Tuhaf zamanlardan geçiyoruz. Sürekli parmakların ucunda geziyor, ekranların karşısında yaşıyoruz. Dijitalleşme, günlük pratikleri ve yaşamımı kökten değiştirmeye devam ediyor. Çapı büyük ama içi dar olan bu değişim rüzgarı yaş, cinsiyet ve konum fark etmeden her kullanıcıyı etkiliyor.
Cepler, evler ve işyerleri , dijital imparatorluğun cihazları ile dolu. Bağımlısı haline gelinen ve yanlış kullanılan bu cihazlar, korkutucu bir şekilde beyinleri tembelleştiriyor. Bilişsel performansı azaltıp, aklımızı daha bir kısırlaştırıyor. Bilgileri saklayan ve tek dokunuşla bilgileri erişilebilir hale getiren bu cihazlar sayesinde , artık bir şeylerin hatırlanmasına gerek kalmıyor.
Önemli günleri, randevularımızı hafızamızda tutmak yerine telefon ve tabletlere kaydediyoruz. Ajandamızı onlar tutuyor, numaraları onlar taşıyor ve hatta bizim yerimize düşünüyor.
Adresi konum göndererek, numaraları hızlı aramadan, doğum günlerini sosyal medyadan takip ediyoruz . Çarpım tablosunun bile belleğimizden silinmeye yüz tuttuğu bu çağda, tuşlara dokunmadan basit bir hesabı bile yapamaz olduk.

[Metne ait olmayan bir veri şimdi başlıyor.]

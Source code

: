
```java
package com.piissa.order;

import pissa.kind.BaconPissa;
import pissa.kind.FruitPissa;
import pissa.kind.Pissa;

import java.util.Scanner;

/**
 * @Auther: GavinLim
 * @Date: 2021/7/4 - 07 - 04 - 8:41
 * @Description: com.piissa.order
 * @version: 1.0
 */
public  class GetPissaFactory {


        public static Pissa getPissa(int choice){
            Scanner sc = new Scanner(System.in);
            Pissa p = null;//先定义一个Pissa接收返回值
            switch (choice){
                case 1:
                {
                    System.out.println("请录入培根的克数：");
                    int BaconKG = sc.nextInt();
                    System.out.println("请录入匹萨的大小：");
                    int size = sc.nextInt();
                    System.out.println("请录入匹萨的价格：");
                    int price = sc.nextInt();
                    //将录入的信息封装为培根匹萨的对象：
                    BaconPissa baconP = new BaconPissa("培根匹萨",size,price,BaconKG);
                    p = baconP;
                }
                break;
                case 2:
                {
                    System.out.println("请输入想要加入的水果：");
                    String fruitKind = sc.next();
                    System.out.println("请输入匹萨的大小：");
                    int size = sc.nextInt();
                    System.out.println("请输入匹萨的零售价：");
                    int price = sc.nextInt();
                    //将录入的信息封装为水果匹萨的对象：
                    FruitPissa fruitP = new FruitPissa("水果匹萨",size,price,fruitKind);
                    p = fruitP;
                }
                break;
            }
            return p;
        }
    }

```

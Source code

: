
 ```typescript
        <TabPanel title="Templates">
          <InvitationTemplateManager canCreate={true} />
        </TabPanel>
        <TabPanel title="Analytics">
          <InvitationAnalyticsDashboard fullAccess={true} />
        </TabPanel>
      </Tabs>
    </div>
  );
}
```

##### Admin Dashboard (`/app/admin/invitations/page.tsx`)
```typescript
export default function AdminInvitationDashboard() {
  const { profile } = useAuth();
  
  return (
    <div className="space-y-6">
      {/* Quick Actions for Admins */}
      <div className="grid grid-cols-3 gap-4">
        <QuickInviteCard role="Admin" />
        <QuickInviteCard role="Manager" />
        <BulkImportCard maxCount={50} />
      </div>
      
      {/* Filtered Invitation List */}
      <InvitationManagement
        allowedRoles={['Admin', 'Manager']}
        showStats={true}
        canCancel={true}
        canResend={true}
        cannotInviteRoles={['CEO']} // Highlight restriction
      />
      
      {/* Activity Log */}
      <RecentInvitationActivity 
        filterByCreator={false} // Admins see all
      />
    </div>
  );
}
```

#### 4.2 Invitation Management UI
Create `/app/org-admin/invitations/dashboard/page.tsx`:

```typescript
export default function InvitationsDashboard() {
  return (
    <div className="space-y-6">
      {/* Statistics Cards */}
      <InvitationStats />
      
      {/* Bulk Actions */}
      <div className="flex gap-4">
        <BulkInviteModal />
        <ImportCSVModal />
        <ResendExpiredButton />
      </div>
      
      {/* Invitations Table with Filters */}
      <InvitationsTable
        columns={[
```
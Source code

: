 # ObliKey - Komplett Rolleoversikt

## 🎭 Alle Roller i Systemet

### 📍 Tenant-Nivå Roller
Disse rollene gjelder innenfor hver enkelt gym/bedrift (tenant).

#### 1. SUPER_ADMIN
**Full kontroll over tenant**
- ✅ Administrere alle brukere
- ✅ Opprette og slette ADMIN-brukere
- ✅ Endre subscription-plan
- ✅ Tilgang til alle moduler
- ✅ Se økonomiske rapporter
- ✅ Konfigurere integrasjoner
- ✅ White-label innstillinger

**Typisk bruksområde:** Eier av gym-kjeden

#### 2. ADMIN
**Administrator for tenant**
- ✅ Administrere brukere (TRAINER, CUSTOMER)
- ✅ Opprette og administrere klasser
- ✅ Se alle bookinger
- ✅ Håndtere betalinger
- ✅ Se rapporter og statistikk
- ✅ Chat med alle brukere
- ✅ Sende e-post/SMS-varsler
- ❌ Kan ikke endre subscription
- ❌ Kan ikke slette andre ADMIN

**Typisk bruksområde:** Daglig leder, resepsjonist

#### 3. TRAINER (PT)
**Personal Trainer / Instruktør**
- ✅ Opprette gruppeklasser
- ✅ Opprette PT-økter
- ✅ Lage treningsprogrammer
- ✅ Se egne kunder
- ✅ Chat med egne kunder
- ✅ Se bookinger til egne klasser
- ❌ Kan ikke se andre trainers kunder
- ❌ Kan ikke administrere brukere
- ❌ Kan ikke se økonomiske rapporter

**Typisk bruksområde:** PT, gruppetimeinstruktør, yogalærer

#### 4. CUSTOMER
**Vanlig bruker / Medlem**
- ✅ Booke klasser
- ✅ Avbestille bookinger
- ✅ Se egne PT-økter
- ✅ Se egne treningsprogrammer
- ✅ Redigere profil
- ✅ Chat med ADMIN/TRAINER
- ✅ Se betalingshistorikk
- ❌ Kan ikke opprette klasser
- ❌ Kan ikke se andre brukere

Anılar, hafızalardan önce disklere kaydedilir oldu.
Descartes’ın “Düşünüyorum, o halde varım!” söylemi, günümüzde “Dijital kullanıyorum, o halde varım!” söylemiyle güncelleniyor. Böyle giderse dünyada en kıt şeylerden biri de akıl olacak gibi. Zira dijital çağın bireyleri için artık bir şeyi ezberlemek, akılda tutmak gereksiz gibi .
Oysa ki, yeni teknolojilerin ve yandaşı olan cihazların yanlış ve aşırı kullanımı nedeniyle bilişsel yeteneklerimizin azaltıp, dijital bunamayı başlatıyor. Dijital demans semptomu dedikleri bu hal, çağımızın en önemli sağlık tehditlerinden biri haline geldi ve geliyor.
Dijital cihazlar toplumun ‘’yaşam destek ünitesi’’ haline gelmeye başlıyor. İnternetin bile olmadığı zamanlarda evlerde bir cenaze havası esiyor. Dijital çağın bireylerinin, günde ortalama yedi saatini dijital cihazlar ile geçirdiğini bildiren çalışmalar mevut. Çok fazla dijital cihaz kullanımı ve zihinsel aktiviteleri onlara teslim etme, çocukların nöroplastisitesini yani zihinsel kapasite gelişimini olumsuz yönde etkileme olasılığı hayli fazla. Beyin gücünü geliştirecek çipler bile hayal değil.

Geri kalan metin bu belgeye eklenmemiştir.